Sun Tzu Was a Sissy: Conquer Your Enemies, Promote Your Friends, and Wage the Real Art of War by Sta

Stanley Bing, whose author photo lends him the cartoonish intensity of The Year Without a Santa Claus‘s Heat Miser, dedicates his latest work to Alexander the Great, Bobby Fischer, Bill Gates, and George W. Bush. The Bush nod is most telling. Bing congratulates the President “for his determination to finish up his father’s war no matter what.” In Bing’s world, only loved ones are entitled to the smallest sliver of loyalty — everyone else is the enemy. And in Bing’s world, you crush the enemy. Any enemy. Every enemy.

It’s an easy argument that the level of rage in our society is at an all-time high. Think of the recent Pistons-Pacers brawl as a peek at what bubbles just beneath our collective psyche. Think of it also as an effective CEO’s mind in action, and you’ve taken your first step to seeing the world Bing-style. “There is tremendous power in anger,” he advises. Work is war-like; only the mean advance. We must expect nastiness. We must be prepared.

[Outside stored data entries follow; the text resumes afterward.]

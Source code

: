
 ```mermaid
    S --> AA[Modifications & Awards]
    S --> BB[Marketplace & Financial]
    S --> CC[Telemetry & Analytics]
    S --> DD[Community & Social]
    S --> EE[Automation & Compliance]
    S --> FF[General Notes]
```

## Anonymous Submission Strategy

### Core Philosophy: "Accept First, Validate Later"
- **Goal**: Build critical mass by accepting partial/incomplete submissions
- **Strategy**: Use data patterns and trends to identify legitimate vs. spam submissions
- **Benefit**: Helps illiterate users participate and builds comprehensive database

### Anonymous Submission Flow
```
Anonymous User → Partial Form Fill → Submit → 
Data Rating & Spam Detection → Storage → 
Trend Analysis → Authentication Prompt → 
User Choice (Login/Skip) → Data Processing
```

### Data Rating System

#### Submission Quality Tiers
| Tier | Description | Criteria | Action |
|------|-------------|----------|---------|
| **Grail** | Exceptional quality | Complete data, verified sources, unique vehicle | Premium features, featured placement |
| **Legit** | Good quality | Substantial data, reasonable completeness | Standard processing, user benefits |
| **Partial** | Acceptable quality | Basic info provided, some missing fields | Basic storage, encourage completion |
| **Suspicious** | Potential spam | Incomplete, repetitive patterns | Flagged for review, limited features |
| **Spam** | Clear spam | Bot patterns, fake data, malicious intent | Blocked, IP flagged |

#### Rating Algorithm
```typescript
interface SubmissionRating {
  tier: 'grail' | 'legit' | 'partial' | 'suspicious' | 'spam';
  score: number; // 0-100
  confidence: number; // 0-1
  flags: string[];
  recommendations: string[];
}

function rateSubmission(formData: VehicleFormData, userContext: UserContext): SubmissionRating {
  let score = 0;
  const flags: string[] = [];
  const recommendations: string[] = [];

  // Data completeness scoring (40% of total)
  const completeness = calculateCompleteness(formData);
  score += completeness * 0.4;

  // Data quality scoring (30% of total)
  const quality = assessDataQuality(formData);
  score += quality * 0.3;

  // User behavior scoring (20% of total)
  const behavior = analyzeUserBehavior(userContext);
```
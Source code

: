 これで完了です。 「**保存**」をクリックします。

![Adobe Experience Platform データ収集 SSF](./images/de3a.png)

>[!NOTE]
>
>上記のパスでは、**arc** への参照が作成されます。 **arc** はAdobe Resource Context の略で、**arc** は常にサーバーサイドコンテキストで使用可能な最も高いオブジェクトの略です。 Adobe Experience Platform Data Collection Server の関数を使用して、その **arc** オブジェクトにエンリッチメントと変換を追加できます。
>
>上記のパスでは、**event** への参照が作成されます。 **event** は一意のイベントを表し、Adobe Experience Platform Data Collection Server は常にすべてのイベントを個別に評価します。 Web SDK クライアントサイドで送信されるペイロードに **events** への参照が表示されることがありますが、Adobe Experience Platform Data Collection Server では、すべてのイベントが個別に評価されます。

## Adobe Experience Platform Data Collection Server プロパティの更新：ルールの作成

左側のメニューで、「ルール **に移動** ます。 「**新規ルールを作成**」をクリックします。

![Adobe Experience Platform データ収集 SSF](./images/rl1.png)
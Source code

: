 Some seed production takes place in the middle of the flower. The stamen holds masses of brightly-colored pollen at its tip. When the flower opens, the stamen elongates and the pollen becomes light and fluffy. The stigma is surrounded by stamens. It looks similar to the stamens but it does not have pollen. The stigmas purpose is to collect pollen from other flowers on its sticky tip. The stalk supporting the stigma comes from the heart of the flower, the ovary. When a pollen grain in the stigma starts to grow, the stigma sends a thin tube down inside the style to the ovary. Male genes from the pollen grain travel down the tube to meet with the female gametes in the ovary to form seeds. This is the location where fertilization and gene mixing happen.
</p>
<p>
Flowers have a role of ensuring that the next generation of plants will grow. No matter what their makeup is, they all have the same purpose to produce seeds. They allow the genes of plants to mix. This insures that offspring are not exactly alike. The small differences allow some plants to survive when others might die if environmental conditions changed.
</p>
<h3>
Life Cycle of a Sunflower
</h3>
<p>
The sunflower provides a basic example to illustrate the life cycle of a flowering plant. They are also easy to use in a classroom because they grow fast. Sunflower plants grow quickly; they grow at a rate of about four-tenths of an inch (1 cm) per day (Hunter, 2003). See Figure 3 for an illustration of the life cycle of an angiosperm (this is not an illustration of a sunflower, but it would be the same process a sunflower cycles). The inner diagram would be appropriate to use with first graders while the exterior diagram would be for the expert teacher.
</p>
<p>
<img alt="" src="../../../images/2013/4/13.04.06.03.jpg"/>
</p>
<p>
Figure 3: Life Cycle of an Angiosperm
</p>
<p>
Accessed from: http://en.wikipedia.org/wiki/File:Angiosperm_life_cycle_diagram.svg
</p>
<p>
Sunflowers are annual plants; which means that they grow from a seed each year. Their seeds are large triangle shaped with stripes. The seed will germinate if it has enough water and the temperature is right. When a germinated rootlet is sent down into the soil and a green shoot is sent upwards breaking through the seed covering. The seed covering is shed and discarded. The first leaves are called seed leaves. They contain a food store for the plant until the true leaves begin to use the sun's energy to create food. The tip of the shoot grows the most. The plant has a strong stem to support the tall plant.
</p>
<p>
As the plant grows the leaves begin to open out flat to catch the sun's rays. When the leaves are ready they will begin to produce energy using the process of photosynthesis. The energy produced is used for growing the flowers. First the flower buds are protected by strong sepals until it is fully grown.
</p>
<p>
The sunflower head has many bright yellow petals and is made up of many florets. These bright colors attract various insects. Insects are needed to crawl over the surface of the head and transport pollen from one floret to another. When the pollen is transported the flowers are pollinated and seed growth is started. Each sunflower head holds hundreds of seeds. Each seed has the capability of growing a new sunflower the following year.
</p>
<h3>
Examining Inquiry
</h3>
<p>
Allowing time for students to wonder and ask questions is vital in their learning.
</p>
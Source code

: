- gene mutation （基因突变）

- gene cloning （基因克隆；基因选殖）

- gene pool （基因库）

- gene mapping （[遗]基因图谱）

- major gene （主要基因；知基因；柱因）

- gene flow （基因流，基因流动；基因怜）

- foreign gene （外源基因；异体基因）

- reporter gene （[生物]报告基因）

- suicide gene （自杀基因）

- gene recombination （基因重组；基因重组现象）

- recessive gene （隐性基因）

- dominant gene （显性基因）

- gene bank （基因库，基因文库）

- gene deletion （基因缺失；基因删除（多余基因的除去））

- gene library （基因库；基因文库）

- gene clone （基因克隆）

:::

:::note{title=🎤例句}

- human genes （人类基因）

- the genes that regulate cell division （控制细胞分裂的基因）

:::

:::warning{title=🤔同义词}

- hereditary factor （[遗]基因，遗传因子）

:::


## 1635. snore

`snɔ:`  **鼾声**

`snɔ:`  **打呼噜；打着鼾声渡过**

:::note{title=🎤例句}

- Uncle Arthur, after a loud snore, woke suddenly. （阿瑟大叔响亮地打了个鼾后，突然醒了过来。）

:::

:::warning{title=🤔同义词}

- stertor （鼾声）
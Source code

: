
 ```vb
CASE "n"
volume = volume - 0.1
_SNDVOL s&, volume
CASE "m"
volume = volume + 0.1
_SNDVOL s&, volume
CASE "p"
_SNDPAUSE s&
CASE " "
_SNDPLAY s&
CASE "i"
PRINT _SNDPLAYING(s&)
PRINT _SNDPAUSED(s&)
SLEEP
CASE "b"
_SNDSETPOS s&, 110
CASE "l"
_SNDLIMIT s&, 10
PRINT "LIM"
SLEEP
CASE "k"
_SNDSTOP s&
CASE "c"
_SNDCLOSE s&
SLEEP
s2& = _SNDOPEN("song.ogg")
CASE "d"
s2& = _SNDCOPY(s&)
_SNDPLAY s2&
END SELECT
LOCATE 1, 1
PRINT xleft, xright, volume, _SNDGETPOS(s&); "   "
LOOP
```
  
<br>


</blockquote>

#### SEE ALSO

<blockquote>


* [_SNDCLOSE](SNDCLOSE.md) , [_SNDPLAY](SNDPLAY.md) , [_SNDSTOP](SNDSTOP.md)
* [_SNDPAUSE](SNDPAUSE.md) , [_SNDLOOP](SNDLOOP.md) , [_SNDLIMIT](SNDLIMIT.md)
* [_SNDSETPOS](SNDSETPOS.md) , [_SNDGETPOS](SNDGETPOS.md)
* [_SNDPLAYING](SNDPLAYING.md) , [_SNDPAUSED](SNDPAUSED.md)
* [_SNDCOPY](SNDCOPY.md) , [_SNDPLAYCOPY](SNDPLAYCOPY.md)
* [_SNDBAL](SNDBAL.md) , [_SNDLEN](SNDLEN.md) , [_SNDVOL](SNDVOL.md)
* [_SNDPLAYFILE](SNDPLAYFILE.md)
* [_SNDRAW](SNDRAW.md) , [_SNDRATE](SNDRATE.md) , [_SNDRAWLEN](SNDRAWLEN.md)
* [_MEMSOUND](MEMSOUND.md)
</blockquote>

In one of many charts to help you visualize his gospel — charts which burn plenty of space, giving the book an undeserved page count over 200 — “Concern for the Welfare of Other People” is directly opposed to “Success in War.” Bing’s newest business bible is a feel-good tome for people who don’t need people — his luckiest people in the world. “Have a lot of parties,” he advises our current corporate leaders. “They build camaraderie and fool people into believing that the organization cares more about them as individuals then it actually does.” Sharp wit shedding light on uncomfortable truth — Bing in a nutshell.

In What Would Machiavelli Do?, his superior book where “the Ends Justify the Meanness,” there’s plenty of cold-hearted advice for the wanna-be backstabbing corporate climber. In light of that book’s success and the demand it created for more of the same, perhaps a little too much advice. There’s not much left for Bing to draw on or expose. His Sun Tzu angle is a neat one though, and he does an admirable job maximizing its potential.

Most fundamental of Sun Tzu’s principles is that “All warfare is based on deception.” Bing ironically rejects this principle in favor of direct confrontation. (Ironic in that “Stanley Bing,” a pseudonym, is a deception which grants him license to safely goof on executive types, both real and imagined.) Also rejected is the notion that “The supreme art of war is to subdue the enemy without fighting.” Here’s where the famous Chinese general earns his sissyness. With chapter titles like “Inflicting Pain,” “Abandoning Sympathy,” and “Getting People to Fight: A Brief Course,” you can imagine why Bing views the general as a tad less than manly.

Of course the fun here is Bing’s wink-wink toughness. Yes, enemies are lashed and grudges are carried, but his tongue is firmly placed in cheek. His writing style — blunt, crisp and conversational — is great fun to read. It’s the truth behind the fun that’s shocking and sobering, a truth that elevates the book from a silly diversion to a crash course on the chilly reality of professional human nature.